__Work instructions__:
Please write out exactly, without any picture, each line from the first in the listing through the line that includes "f_X & : & \kappa".

• • • •

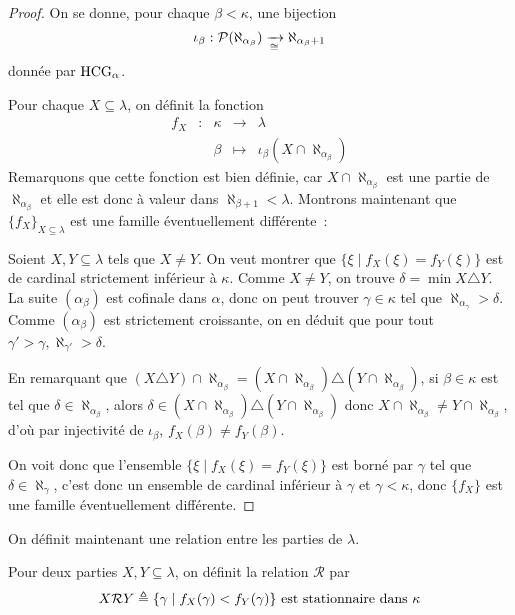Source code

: \begin{proof}
  On se donne, pour chaque $\beta < \kappa$, une bijection
  \[\iota_\beta : \mathcal{P}(\aleph_{\alpha_\beta}) \xrightarrow[\cong]{}
  \aleph_{\alpha_\beta + 1}\]
  donnée par $\operatorname{HCG}_\alpha$.

  Pour chaque $X\subseteq \lambda$, on définit la fonction
  \[\begin{array}{ccccc}
  f_X & : & \kappa & \longrightarrow & \lambda\\
  & & \beta &\longmapsto & \iota_\beta(X \cap \aleph_{\alpha_\beta})
  \end{array}\]
  Remarquons que cette fonction est bien définie, car
  $X\cap \aleph_{\alpha_\beta}$ est une partie de $\aleph_{\alpha_\beta}$ et elle est
  donc à valeur dans $\aleph_{\beta + 1} < \lambda$. Montrons maintenant que
  $\{f_X\}_{X\subseteq \lambda}$ est une famille éventuellement différente~:

  Soient $X,Y\subseteq \lambda$ tels que $X\neq Y$. On veut montrer que
  $\{\xi \mid f_X(\xi) = f_Y(\xi)\}$ est de cardinal strictement inférieur à
  $\kappa$. Comme $X\neq Y$, on trouve $\delta = \min X \triangle Y$. La suite
  $(\alpha_\beta)$ est cofinale dans $\alpha$, donc on peut trouver
  $\gamma\in \kappa$ tel que $\aleph_{\alpha_\gamma} > \delta$. Comme
  $(\alpha_\beta)$ est strictement croissante, on en déduit que pour tout
  $\gamma' > \gamma, \aleph_{\gamma'} > \delta$.

  En remarquant que
  $(X\triangle Y) \cap \aleph_{\alpha_\beta} =
  (X\cap \aleph_{\alpha_\beta})\triangle (Y\cap \aleph_{\alpha_\beta})$,
  si $\beta \in \kappa$ est tel que $\delta \in \aleph_{\alpha_\beta}$, alors
  $\delta\in(X\cap \aleph_{\alpha_\beta})\triangle (Y\cap \aleph_{\alpha_\beta})$
  donc $X\cap \aleph_{\alpha_\beta}\neq Y\cap \aleph_{\alpha_\beta}$,
  d'où par injectivité de $\iota_\beta$, $f_X(\beta) \neq f_Y(\beta)$.

  On voit donc que l'ensemble $\{\xi\mid f_X(\xi) = f_Y(\xi)\}$ est borné par
  $\gamma$ tel que $\delta \in \aleph_\gamma$, c'est donc un ensemble de
  cardinal inférieur à $\gamma$ et $\gamma < \kappa$, donc $\{f_X\}$ est une
  famille éventuellement différente.
\end{proof}

On définit maintenant une relation entre les parties de $\lambda$.

\begin{definition}
  Pour deux parties $X,Y\subseteq \lambda$, on définit la relation
  $\mathcal R$ par
  \[X \mathcal R Y\triangleq \{\gamma\mid f_X(\gamma) < f_Y(\gamma)\}
  \text{ est stationnaire dans }\kappa\]
\end{definition}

• • • •

__Solution__:
Source code

: \begin{proof}
  On se donne, pour chaque $\beta < \kappa$, une bijection
  \[\iota_\beta : \mathcal{P}(\aleph_{\alpha_\beta}) \xrightarrow[\cong]{}
  \aleph_{\alpha_\beta + 1}\]
  donnée par $\operatorname{HCG}_\alpha$.

  Pour chaque $X\subseteq \lambda$, on définit la fonction
  \[\begin{array}{ccccc}
  f_X & : & \kappa & \longrightarrow & \lambda\\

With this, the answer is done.